[Plain-text document sources]
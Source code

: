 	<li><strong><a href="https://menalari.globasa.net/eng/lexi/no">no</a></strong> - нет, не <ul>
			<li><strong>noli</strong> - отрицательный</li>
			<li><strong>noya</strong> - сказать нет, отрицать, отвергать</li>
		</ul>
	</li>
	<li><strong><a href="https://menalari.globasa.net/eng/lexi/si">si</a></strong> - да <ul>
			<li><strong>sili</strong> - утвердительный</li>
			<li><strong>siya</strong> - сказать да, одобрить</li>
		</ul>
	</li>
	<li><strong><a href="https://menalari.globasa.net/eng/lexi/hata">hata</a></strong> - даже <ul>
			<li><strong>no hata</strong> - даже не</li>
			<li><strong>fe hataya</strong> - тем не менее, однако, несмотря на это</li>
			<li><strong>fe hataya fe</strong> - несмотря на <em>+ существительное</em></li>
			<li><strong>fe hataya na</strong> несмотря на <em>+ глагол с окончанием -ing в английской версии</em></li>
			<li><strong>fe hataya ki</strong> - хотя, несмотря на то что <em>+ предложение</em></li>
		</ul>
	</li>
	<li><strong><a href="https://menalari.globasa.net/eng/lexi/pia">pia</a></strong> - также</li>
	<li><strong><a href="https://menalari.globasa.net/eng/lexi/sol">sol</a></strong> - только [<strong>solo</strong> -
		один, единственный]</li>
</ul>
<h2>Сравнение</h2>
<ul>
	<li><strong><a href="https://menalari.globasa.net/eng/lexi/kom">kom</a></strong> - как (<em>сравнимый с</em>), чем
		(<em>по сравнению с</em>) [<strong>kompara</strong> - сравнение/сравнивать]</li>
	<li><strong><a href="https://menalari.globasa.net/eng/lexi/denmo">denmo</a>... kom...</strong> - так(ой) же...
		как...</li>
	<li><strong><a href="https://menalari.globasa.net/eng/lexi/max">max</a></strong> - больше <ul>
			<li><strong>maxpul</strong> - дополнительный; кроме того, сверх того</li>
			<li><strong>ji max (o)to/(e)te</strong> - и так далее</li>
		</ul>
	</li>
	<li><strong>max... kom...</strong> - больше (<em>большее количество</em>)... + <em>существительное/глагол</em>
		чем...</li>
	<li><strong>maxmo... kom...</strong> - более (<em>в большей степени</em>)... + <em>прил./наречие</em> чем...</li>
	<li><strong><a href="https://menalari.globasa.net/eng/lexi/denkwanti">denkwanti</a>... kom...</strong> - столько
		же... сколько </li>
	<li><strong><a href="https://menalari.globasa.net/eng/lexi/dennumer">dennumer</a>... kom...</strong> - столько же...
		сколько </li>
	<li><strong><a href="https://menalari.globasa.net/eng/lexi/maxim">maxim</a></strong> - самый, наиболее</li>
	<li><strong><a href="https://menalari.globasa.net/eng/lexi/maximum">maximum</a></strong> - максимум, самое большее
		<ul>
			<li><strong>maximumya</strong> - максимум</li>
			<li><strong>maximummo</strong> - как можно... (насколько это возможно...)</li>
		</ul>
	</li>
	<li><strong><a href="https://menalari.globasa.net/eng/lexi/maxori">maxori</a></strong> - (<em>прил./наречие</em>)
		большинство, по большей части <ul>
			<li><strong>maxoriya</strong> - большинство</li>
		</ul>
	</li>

WORK REQUEST: Each of the entries must be set down again exactly.

RESULT:
Source code

: 	<li><strong><a href="https://menalari.globasa.net/eng/lexi/no">no</a></strong> - нет, не <ul>
			<li><strong>noli</strong> - отрицательный</li>
			<li><strong>noya</strong> - сказать нет, отрицать, отвергать</li>
		</ul>
	</li>
	<li><strong><a href="https://menalari.globasa.net/eng/lexi/si">si</a></strong> - да <ul>
			<li><strong>sili</strong> - утвердительный</li>
			<li><strong>siya</strong> - сказать да, одобрить</li>
		</ul>
	</li>
	<li><strong><a href="https://menalari.globasa.net/eng/lexi/hata">hata</a></strong> - даже <ul>
			<li><strong>no hata</strong> - даже не</li>
			<li><strong>fe hataya</strong> - тем не менее, однако, несмотря на это</li>
			<li><strong>fe hataya fe</strong> - несмотря на <em>+ существительное</em></li>
			<li><strong>fe hataya na</strong> несмотря на <em>+ глагол с окончанием -ing в английской версии</em></li>
			<li><strong>fe hataya ki</strong> - хотя, несмотря на то что <em>+ предложение</em></li>
		</ul>
	</li>
	<li><strong><a href="https://menalari.globasa.net/eng/lexi/pia">pia</a></strong> - также</li>
	<li><strong><a href="https://menalari.globasa.net/eng/lexi/sol">sol</a></strong> - только [<strong>solo</strong> -
		один, единственный]</li>
</ul>
<h2>Сравнение</h2>
<ul>
	<li><strong><a href="https://menalari.globasa.net/eng/lexi/kom">kom</a></strong> - как (<em>сравнимый с</em>), чем
		(<em>по сравнению с</em>) [<strong>kompara</strong> - сравнение/сравнивать]</li>
	<li><strong><a href="https://menalari.globasa.net/eng/lexi/denmo">denmo</a>... kom...</strong> - так(ой) же...
		как...</li>
	<li><strong><a href="https://menalari.globasa.net/eng/lexi/max">max</a></strong> - больше <ul>
			<li><strong>maxpul</strong> - дополнительный; кроме того, сверх того</li>
			<li><strong>ji max (o)to/(e)te</strong> - и так далее</li>
		</ul>
	</li>
	<li><strong>max... kom...</strong> - больше (<em>большее количество</em>)... + <em>существительное/глагол</em>
		чем...</li>
	<li><strong>maxmo... kom...</strong> - более (<em>в большей степени</em>)... + <em>прил./наречие</em> чем...</li>
	<li><strong><a href="https://menalari.globasa.net/eng/lexi/denkwanti">denkwanti</a>... kom...</strong> - столько
		же... сколько </li>
	<li><strong><a href="https://menalari.globasa.net/eng/lexi/dennumer">dennumer</a>... kom...</strong> - столько же...
		сколько </li>
	<li><strong><a href="https://menalari.globasa.net/eng/lexi/maxim">maxim</a></strong> - самый, наиболее</li>
	<li><strong><a href="https://menalari.globasa.net/eng/lexi/maximum">maximum</a></strong> - максимум, самое большее
		<ul>
			<li><strong>maximumya</strong> - максимум</li>
			<li><strong>maximummo</strong> - как можно... (насколько это возможно...)</li>
		</ul>
	</li>
	<li><strong><a href="https://menalari.globasa.net/eng/lexi/maxori">maxori</a></strong> - (<em>прил./наречие</em>)
		большинство, по большей части <ul>
			<li><strong>maxoriya</strong> - большинство</li>
		</ul>
	</li>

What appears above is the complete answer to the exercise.